The most typical, and maybe the most used configuration is the configuration with two servers, one for work system, and another for Diffusion. Pros: the website is totally separated of the work system and you can scale if you have a lot of traffic into website, an attack to the website do no affect to work system. Cons: double maintenance, double cost.

Two servers

In this configuration the libraries and servicers are not shared. Worksystem has his own Apache and PHP configuration and the system has the libraries to use at work system, MariaDB or MySQL is not installed.

Architecture for Work system

In diffusion server Dédalo is not full installed, only publication API and shared libraries between works system and diffusion will be installed. Apache and PHP has his own configuration and PostgreSQL will not installed.

Architecture for diffusion system

Three different servers, first for work system, the second for media, the third for diffusion. This configuration ensure that your media files are shared by work system and diffusion system without copy media data into diffusion system.

Alt text

In all configurations Dédalo will copy/export data from work system (stored in PostgreSQL) to diffusion system (stored in MariaDB/MySQL).

Configuration

Diffusion system has two config file with his own parameters that need to be changed with the your own project environment.

Work system will need access to MariaDB / MySQL database to publish data, to config this part:

Changing parameters of database configuration file.
Changing parameters of database for diffusion system configuration

Diffusion system has his own publication API to connect public web pages with the public database: 2. Changing parameters of Dédalo public API configuration file.

Diffusion ontology

All data flow from work system to diffusion system is controlled by diffusion ontology. Diffusion ontology is a specific part of the Dédalo ontology to define how the data will be published. The main idea is control the access to private data and how will be showed in the public web.

Diffusion system will not have all data managed by Dédalo work system, only specific data than researches want to publish will be accessible.
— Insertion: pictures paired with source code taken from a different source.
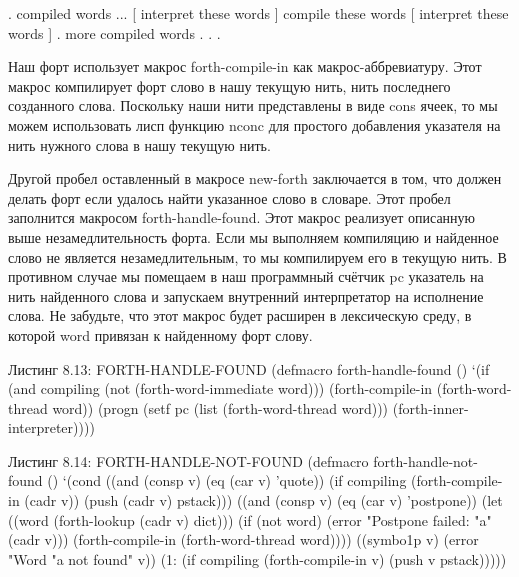 . compiled words ...
[ interpret these words
] compile these words [
interpret these words
]
. more compiled words . . .

Наш форт использует макрос forth-compile-in как макрос-аббревиатуру. Этот макрос компилирует форт слово в нашу текущую нить, нить последнего созданного слова. Поскольку наши нити представлены в виде cons ячеек, то мы можем использовать лисп функцию nconc для простого добавления указателя на нить нужного слова в нашу текущую нить.

Другой пробел оставленный в макросе new-forth заключается в том, что должен делать форт если удалось найти указанное слово в словаре. Этот пробел заполнится макросом forth-handle-found. Этот макрос реализует описанную выше незамедлительность форта. Если мы выполняем компиляцию и найденное слово не является незамедлительным, то мы компилируем его в текущую нить. В противном случае мы помещаем в наш программный счётчик pc указатель на нить найденного слова и запускаем внутренний интерпретатор на исполнение слова. Не забудьте, что этот макрос будет расширен в лексическую среду, в которой word привязан к найденному форт слову.

Листинг 8.13: FORTH-HANDLE-FOUND
(defmacro forth-handle-found ()
‘(if (and compiling
(not (forth-word-immediate word)))
(forth-compile-in (forth-word-thread word))
(progn
(setf pc (list (forth-word-thread word)))
(forth-inner-interpreter))))

Листинг 8.14: FORTH-HANDLE-NOT-FOUND
(defmacro forth-handle-not-found ()
‘(cond
((and (consp v) (eq (car v) ’quote))
(if compiling
(forth-compile-in (cadr v))
(push (cadr v) pstack)))
((and (consp v) (eq (car v) ’postpone))
(let ((word (forth-lookup (cadr v) dict)))
(if (not word)
(error "Postpone failed: "a" (cadr v)))
(forth-compile-in (forth-word-thread word))))
((symbo1p v)
(error "Word "a not found" v))
(1:
(if compiling
(forth-compile-in v)
(push v pstack)))))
To understand this, you need to know that some archives has a personal data as telephone or address that it can not to be public. And doing this transform you can control what data can be public and what no.

Besides, publication process could transform the original data into different "formats" or "versions".

For example: if you want to show one city, you can choose how this data will be processed by the web, so you can to define different formats to achieve these needs. So, to publish "Valencia" you can think; what kind of data will I need? and format it.

Let me explain it. Inside Dédalo a toponymy as Valencia is a thesaurus term with all administrative hierarchy:

Valencia schema

Ontology definition to publish this toponymy could be configured to get:

Publish only the name of the town.
Publish the name and all his parents (all administrative hierarchy).
Publish the name and the county.
Publish the name and model (municipality)
etc...

So you can create different fields in the publication database with different data:

field	value
toponymy	Valencia
with_parents	Valencia, València, Valencia/Valéncia, Comunitat Valenciana, Spain
toponymy_county	Valencia, Spain
toponymy_model	Valencia, Municipality
etc	etc

And you will have your publish data for different situations, if you need search by community ("Comunitat Valenciana") instead the municipality, so, you can do it searching in the field "with_parents".

In other situation will need add Valencia as a point into a map, to do that, you will need to use the geo data, so, you can define the ontology to add it to the resolution:

field	value
toponymy	Valencia
geo	{"alt":16,"lat":39.469860091745815,"lon":-0.3764533996582032,"zoom":12}

Or you will need to link the term and his parents with the thesaurus table then you can configure publication ontology to add his locators:

field	value
toponymy	Valencia
data	["es1_7242"]
with_parents	Valencia, València, Valencia/Valéncia, Comunitat Valenciana, Spain
data_parents	["es1_7242", "es1_8131","es1_8842", "es1_8858", "es1_1"]

The original data "Valencia" could be transformed into different fields to be used as specific needs without change the original data in PostgreSQL.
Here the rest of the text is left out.